Tiffany Sun: This is Tiffany on for Cory. Just one that we got a lot of investor questions on how might you be thinking about Karuna’s Phase 3 data readout midyear. So obviously, it’s a similar OLE and it could potentially provide some positive read-through to emraclidine as effective. But just any initial thoughts or feedback to the market research there? And then a follow-up to that, just thinking about the required safety database in OLE? Is this anticipated to be the gating factor for filing?

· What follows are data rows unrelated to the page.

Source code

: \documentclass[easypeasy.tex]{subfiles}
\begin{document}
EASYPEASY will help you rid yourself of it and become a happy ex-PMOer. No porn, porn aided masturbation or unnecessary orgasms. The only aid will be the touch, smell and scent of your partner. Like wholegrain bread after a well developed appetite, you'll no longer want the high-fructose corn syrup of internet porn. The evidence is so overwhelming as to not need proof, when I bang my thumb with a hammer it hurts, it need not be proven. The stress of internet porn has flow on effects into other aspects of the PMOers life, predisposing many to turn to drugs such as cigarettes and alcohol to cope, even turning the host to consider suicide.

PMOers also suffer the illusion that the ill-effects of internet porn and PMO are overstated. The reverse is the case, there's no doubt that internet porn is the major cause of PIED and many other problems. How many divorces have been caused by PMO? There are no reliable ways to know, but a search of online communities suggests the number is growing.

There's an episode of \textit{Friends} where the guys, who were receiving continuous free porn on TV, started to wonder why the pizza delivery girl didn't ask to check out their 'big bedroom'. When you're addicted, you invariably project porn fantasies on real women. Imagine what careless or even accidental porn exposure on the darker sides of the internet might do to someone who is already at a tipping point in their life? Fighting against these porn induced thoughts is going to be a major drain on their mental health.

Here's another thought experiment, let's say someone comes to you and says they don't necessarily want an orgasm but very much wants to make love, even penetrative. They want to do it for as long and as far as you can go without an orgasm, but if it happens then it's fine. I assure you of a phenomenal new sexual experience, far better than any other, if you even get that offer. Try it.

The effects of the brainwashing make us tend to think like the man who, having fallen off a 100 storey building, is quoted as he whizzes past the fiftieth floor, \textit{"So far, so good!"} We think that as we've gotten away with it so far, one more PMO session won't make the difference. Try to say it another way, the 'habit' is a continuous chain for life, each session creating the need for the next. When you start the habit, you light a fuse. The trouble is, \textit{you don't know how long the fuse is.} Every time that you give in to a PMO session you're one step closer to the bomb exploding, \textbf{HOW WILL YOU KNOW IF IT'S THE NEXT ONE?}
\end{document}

Tony Coles: Okay. I think on the Karuna question, I'll make a couple of really quick comments. Obviously, we're focused on what is our most important next clinical data milestone, which is the derivate epilepsy program. And that's certainly going to be an important catalyst for the company. Clearly, we're rooting for Karuna's success and certainly support innovation in the antipsychotic space where there's as we've said a couple of times, really great unmet need. We know there is plenty of room. There's plenty of room for multiple players in the market, but we have a deep belief that the muscarinic pathway has a lot of potential as an exciting new mechanism. Having said all of that, there are some important features that make our inforce selective approach, particularly interesting, including the reduced GI side effects, the once-daily administration, the no need for titration. And those are features that we hope to both confirm and leverage as we do move to the Phase 2 program. So clearly, for patients, it would be wonderful if we can document success anywhere and add new therapies. But we've got strong reason to believe that we've got a differentiating profile with emraclidine and that's where we're focused at the moment. The second question about the OLE. Ray, do you mind just taking that one and what we're looking for there?

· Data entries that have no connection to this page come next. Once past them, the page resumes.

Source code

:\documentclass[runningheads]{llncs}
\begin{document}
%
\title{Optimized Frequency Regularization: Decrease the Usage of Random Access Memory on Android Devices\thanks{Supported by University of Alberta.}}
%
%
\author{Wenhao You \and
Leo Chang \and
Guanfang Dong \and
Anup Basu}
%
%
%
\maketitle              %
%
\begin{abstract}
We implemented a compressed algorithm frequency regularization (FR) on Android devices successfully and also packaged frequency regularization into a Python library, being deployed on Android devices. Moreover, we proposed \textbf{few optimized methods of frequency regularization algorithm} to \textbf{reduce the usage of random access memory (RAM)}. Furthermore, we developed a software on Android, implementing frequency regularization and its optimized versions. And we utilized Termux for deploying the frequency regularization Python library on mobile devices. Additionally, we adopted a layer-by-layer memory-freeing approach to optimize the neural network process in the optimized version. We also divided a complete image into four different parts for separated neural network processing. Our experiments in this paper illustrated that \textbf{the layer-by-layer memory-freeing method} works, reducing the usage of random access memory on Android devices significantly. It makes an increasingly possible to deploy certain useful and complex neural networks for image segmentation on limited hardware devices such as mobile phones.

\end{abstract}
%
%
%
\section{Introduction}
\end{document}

Ray Sanchez: Sure. So you are correct, the open-label extension is needed for registration. We have to have 3 patients exposed at 6 months at least, and at least 100 patients at 1 year. Our approach is always to exceed those numbers, of course, for FDA. And we're going to be using an approach where we not only have the patients roll over from the pivotal trials, but we're also adding additional sites for de novo exposures. And so that will get us the exposures we need by the time we file the NDA. So in terms of rate limiting, that's something that, of course, we've always thought about, so it doesn't become the critical path, the open-label extension. And our hope is that it will not be. And so that we will have all the data that will be necessary. If indeed, both Phase 2 trials are positive, and we're -- our other preclinical and other CMC work and so forth to try to get this medicine to patients sooner than later. But we'll have to wait and see how that all transpires once the data reads out.

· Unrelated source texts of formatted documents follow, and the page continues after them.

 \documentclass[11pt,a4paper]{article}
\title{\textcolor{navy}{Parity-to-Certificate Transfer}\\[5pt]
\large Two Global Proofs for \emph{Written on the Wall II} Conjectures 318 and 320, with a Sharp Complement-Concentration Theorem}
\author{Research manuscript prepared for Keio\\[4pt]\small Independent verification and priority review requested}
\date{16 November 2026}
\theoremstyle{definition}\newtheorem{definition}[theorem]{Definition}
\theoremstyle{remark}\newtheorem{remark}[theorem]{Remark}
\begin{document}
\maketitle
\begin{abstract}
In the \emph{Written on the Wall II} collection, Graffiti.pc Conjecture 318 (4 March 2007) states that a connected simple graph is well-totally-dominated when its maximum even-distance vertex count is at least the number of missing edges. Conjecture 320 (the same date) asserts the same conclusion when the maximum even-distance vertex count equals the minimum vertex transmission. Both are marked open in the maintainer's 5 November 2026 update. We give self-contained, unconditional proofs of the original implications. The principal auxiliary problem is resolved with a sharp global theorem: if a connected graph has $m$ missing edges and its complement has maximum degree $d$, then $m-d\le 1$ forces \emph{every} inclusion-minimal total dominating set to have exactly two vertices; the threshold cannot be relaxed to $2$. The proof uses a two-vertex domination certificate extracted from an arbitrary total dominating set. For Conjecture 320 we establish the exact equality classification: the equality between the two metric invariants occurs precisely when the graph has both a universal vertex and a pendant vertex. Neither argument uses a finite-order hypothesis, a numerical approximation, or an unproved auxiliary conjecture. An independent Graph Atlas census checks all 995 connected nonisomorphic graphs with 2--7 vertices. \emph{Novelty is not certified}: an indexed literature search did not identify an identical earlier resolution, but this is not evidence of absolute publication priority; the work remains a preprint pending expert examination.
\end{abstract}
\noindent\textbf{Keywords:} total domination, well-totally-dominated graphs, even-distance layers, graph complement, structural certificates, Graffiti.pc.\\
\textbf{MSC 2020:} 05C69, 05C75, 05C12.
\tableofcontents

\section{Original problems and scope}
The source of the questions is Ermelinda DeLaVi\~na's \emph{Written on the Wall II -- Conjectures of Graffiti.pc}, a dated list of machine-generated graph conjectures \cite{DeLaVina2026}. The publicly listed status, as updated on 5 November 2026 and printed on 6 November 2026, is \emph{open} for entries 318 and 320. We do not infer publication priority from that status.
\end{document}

Tony Coles: Thank you, Ray. And Tiffany, thank you for that question. I think that's going to wrap it for us. Thank you, guys, for joining us. We're off to a really strong start in the year with the great anxiety data that we've talked about. We'll close the year with -- in the second half with the epilepsy data. So a lot of really important value drivers both coming up this year and in subsequent years. The balance sheet is strong. The team is strong. So I think we've got all the right elements to continue to deliver great results. And we appreciate you guys in the conversation this morning, I think we've given good perspective about how confident we are about our ability to change the landscape. So thank you guys for joining, and have a good day.
Operator: Thank you. That does conclude the conference for today. Thank you for participating, and you may now disconnect.